In early December, several consumer groups joined in a letter asking the Consumer Financial Protection Bureau (CFPB) to investigate T-Mobile over allegedly misleading advertisements and abusive debt collection practices. The New York State Office of the Attorney General is also investigating the groups’ complaints.
In a 2013 advertising campaign, T-Mobile said it was “rewriting the rules of wireless” by doing away with annual service contracts. Instead of a traditional two-year service plan, T-Mobile began offering month-to-month service plans and two-year interest-free loans that allow customers to buy new phones over time.
With other carriers, customers can buy new phones at steep discounts by signing two-year service agreements. Customers pay early-termination fees (ETFs) that could range from $325 to $350 if they end service before the agreed term. T-Mobile customers, on the other hand, commit to monthly service, but pay the full price for a new phone. However, T-Mobile makes new phones affordable by also offering two-year interest-free loans called equipment installment plans (EIPs). For example, through an EIP, a customer can buy a new iPhone 6s Plus that retails for around $750 through 24 monthly installments of $31.25.
After the customer pays off the EIP, or if a customer brings her own phone to T-Mobile, the customer owns the phone and pays only for monthly wireless service. T-Mobile’s pitch is that its approach provides more transparency by showing customers what they pay for service versus equipment and by charging for service only after the equipment is paid off.

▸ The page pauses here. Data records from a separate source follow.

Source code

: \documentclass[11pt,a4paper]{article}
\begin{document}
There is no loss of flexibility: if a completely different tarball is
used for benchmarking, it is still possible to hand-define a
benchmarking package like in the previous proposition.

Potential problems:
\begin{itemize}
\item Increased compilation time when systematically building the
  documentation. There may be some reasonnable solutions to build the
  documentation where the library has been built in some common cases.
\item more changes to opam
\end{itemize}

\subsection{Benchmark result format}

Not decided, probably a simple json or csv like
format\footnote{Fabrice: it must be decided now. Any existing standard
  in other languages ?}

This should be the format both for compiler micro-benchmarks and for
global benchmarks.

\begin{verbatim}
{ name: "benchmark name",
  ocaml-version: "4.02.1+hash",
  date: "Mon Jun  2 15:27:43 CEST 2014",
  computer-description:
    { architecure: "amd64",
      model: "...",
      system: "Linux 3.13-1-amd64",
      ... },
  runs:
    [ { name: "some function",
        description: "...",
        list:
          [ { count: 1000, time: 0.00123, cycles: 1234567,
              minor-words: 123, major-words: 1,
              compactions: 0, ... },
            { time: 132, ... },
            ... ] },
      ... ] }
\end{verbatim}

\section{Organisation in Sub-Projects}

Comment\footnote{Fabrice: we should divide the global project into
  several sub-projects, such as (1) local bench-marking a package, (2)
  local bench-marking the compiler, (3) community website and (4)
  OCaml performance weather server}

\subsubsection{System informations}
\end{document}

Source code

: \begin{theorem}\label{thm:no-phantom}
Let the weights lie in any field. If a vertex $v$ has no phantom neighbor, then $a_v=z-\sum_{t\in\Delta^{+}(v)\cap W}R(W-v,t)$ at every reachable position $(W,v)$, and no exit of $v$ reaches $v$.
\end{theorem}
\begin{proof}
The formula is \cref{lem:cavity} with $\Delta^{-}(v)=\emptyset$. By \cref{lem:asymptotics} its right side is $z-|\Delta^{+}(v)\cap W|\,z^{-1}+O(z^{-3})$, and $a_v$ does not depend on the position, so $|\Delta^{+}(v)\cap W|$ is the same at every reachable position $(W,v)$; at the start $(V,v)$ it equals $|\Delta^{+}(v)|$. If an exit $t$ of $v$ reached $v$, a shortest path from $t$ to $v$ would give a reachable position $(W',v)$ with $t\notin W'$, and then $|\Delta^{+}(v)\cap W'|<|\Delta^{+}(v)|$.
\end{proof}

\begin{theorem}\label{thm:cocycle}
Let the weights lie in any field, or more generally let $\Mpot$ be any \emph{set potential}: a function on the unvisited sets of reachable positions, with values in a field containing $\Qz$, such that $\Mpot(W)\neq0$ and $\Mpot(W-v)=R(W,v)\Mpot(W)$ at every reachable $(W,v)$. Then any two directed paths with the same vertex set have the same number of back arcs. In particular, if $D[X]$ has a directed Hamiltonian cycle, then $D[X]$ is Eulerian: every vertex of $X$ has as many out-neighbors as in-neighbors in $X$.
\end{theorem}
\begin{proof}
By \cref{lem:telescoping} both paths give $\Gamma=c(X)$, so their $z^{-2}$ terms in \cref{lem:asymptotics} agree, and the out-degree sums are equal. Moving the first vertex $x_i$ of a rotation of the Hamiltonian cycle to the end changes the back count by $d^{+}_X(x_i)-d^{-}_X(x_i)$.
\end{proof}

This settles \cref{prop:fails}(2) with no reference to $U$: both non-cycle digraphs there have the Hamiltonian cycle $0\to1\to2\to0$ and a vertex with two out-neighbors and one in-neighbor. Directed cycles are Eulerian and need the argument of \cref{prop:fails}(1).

In their letter, the consumer groups, led by Change to Win, a Washington, D.C.-based consumer advocacy group, contend that T-Mobile’s advertisements mislead customers about the EIPs. Under the EIP terms, if a customer terminates service with T-Mobile, the remaining balance on the EIP is immediately due. Depending on how many EIP payments were made before termination, paying the remaining balance may cost more than paying an ETF with another carrier. Change to Win claims that the effect of T-Mobile’s program is no different than an ETF: Customers enrolled in EIPs “have entered into agreements to maintain wireless service with the company for 24 months or pay a lump sum of money to exit the contract.”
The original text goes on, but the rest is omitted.